Até 26 de Junho -
UMinho assinala Maio de 68 com exposições

A Biblioteca Pública de Braga (BPB) apresenta até 26 de Junho uma exposição sobre o 50º aniversário do movimento de Maio de 1958, ocupando o átrio com uma centena de obras do seu espólio, objectos icónicos, fotos e painéis de grande formato. O destaque vai para os livros editados em Portugal em 1968 e nos anos seguintes, a ênfase que os jornais locais e nacionais da época deram ao assunto e os dossiers temáticos de publicações actuais.

A iniciativa insere-se no ciclo “Efemérides” e tem entrada livre todos os dias úteis, das 9h00 às 12h30 e das 14h00 às 18h00. A mostra dá a conhecer diversas visões sobre este movimento-chave do século XX, desde as origens, a cronologia dos acontecimentos, as consequências e as influências nos nossos dias. Nesta unidade cultural da UMinho pode ainda ver-se slogans como “É proibido proibir!” e “Sejam realistas, exijam o impossível!”, a iconografia produzida e outras fotos dos soixante huitards, aludindo à exposição na Biblioteca Nacional de França.

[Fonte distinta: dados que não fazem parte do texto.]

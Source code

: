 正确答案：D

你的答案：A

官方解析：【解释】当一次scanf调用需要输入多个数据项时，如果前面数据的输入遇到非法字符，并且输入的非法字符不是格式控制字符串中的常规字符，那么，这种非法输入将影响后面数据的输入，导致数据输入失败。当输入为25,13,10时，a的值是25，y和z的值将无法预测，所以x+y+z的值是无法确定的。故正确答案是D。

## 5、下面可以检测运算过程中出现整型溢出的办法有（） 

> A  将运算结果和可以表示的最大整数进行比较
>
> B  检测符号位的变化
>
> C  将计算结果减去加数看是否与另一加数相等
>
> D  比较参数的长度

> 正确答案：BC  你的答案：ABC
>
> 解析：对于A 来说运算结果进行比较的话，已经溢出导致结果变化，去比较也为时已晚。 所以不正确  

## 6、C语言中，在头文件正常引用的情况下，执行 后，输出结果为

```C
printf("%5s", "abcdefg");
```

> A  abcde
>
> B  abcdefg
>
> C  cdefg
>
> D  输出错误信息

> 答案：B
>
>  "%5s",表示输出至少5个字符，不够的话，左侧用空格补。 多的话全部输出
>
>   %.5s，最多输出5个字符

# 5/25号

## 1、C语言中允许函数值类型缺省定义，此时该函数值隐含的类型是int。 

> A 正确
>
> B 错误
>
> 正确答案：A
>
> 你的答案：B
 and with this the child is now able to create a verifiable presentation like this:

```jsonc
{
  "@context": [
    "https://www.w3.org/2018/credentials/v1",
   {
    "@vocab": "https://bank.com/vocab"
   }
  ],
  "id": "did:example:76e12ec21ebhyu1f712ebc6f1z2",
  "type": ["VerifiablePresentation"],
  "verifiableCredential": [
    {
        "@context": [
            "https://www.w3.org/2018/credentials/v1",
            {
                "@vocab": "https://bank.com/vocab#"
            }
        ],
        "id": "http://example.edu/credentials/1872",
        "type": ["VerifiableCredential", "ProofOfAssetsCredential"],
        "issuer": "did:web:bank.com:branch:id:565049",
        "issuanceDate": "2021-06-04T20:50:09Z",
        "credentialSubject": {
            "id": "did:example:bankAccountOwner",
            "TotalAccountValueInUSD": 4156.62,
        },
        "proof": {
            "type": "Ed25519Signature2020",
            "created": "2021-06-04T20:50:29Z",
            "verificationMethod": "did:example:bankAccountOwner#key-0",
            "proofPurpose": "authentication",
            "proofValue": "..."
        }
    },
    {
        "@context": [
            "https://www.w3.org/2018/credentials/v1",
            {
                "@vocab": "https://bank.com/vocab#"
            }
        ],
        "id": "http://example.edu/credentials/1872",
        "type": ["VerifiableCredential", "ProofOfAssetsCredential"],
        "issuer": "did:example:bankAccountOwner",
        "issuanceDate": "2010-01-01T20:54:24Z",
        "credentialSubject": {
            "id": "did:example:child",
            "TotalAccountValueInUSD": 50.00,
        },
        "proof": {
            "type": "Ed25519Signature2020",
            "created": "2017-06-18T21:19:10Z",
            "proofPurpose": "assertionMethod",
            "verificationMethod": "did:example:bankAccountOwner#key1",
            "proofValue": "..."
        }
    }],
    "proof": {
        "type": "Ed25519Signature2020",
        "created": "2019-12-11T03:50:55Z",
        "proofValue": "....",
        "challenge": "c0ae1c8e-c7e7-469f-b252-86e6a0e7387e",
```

“Este espírito revolucionário abalou o mundo ocidental e transformou mentalidades. É curioso verificar que o que se vivia nas ruas de Paris teve bastante repercussão nas capas da nossa imprensa, inclusive nos jornais bracarenses, apesar de vivermos ‘fechados’ no Estado Novo”, referem os coordenadores da exposição, Elísio Araújo e Rosa Cunha, respectivamente director e técnica superior da BPB. Por exemplo, numa primeira página do jornal República, lê-se que França estava “dividida pela discórdia, paralisada por greves economicamente suicidas e sofrendo nova vaga de violência”; e no dia 26 daquele Maio, O Século titulava “mil feridos em Paris nas manifestações de rua”,com a foto-legenda “Paris já está a arder”.